TKP'den 1 Mayıs açıklaması: Hâlâ katil, hâlâ hırsız... Diren Türkiye!

Türkiye Komünist Partisi tarafından yapılan açıklamada, "AKP, acının, savaşın, terörün, katliamların iktidarıdır" diyerek, 1 Mayıs'ta işçi sınıfının ve halkın AKP'yle mücadelede tek meşru yolun direniş olduğunu göstereceği vurgulandı.

(soL - Haber Merkezi) Türkiye Komünist Partisi (TKP) Merkez Komite tarafından yapılan "Hâlâ katil, hâlâ hırsız... Diren Türkiye!" başlıklı açıklama şöyle:

"1 Mayıs işçi sınıfının ülke gündemine müdahalesinin günüdür. Sınıfın farklı kesimlerinden emekçilerin kendi sorunlarını ülkenin temel sorunlarına bağladığı, sömürü düzenine verilecek yanıtın ülkenin kaderiyle birleştirildiği gündür 1 Mayıs.

2014 1 Mayıs'ında sınıfın gündemi katilliği, hırsızlığı, yobazlığı, işçi düşmanlığı tescillenmiş iktidara direnmek, direnişi büyütmektir.

1 Mayıs 2013'ten bu yana yaşanan Reyhanlı Katliamı, Haziran Direnişi, sıfırlanan paralar, ayakkabı kutularındaki milyon dolarlar, Türkiye'nin başına çökmüş AKP'nin sermaye ve emperyalizm yanlısı yüzünü bir kez daha açıkça göstermiştir. Ne seçim sonuçları, ne olağanüstü hal uygulamaları, ne de çıkarılan yeni yasaklar bu gerçeği bir milim değiştirmemiştir.

AKP, baskının, kaba kuvvetin, şiddetin, cinayetlerin iktidarıdır.

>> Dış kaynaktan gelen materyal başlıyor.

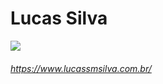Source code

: # Lucas Silva

<div style="align: center">
  <a href="https://www.linkedin.com/in/lucassmsilva/" target="_blank"><img src="https://img.shields.io/badge/-LinkedIn-%230077B5?style=for-the-badge&logo=linkedin&logoColor=white" target="_blank"></a> 
</div>

###### <a href="https://www.lucassmsilva.com.br/" target="_blank">https://www.lucassmsilva.com.br/</a>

On dördündeki Berkin'i vuranları kahraman ilan eden kadın cinayetlerinde utanç rakamları yaratan kızlı erkekli gençlerden, vapurdan inen sevgililerden korkan yaşamımızın her alanını izleyen, dinleyen bir iktidarın hükmü geçersizdir.

AKP, acının, savaşın, terörün, katliamların iktidarıdır.

"Yurtta savaş, dünyada savaş" ilkesini benimsemiş emperyalist planların taşeronluğu ve kendi gücünün devamı için Suriye'deki teröristleri destekleyen Reyhanlı'yı, Antakya'yı, Adana'yı, Kilis'i, Antep'i sürekli tehdit altında tutan savaş senaryoları sürsün diye kendi topraklarına yapılacak saldırıları organize eden bir iktidarın hükmü geçersizdir.

AKP, AVM'nin, TOKİ'nin, rantın, talanın ve yıkımın iktidarıdır.

Doğayı, kültürel mirasımızı, kentlerimizi katleden köylerimizi, nehirlerimizi, toprağımızı zehirleyen zenginliklerimizi ve doğal kaynaklarımızı kurutan bir iktidarın hükmü geçersizdir.

AKP, tarikatların, cemaatlerin, yobazın iktidarıdır.

Dini kuralları toplumun her alanına yaymaya çalışan dindar ve kindar bir nesil arzulayan, ana okullarını dahi bu amaç için kullanan cemaatler ne isterse veren kadının toplumsal ve siyasal konumunu şer'i kurallara göre sorgulayan, kadın düşmanı bir iktidarın hükmü geçersizdir.

Ve AKP, adaletsizliğin, eşitsizliğin, çürümenin, patronun ve paranın iktidarıdır.

Özelleştiren ve işsizleştiren emekçinin emeklilik, sosyal güvence, çalışma saatleri gibi konularda bütün kazanımlarını elinden alan sadaka kültürünü kurumsallaştıran yolsuzluğu ve rüşveti olağanlaştıran üç yaşındaki Muharrem'in cansız bedenini çuvala, milyon dolarlarını ayakkabı kutularına sokan bir iktidarın hükmü yoktur.

1 Mayıs 2014, Kızılay'ın TEKEL'inden Gezi'nin Haziran'ına uzanan Direniş'in yeni bir evreye geçişinin tarihi olmalıdır, olacaktır.

İşçi sınıfı, AKP rejiminden medet uman güçleri yalnızlaştıracak, gayrimeşru iktidara karşı tek meşru yolun direniş olduğunu gösterecektir."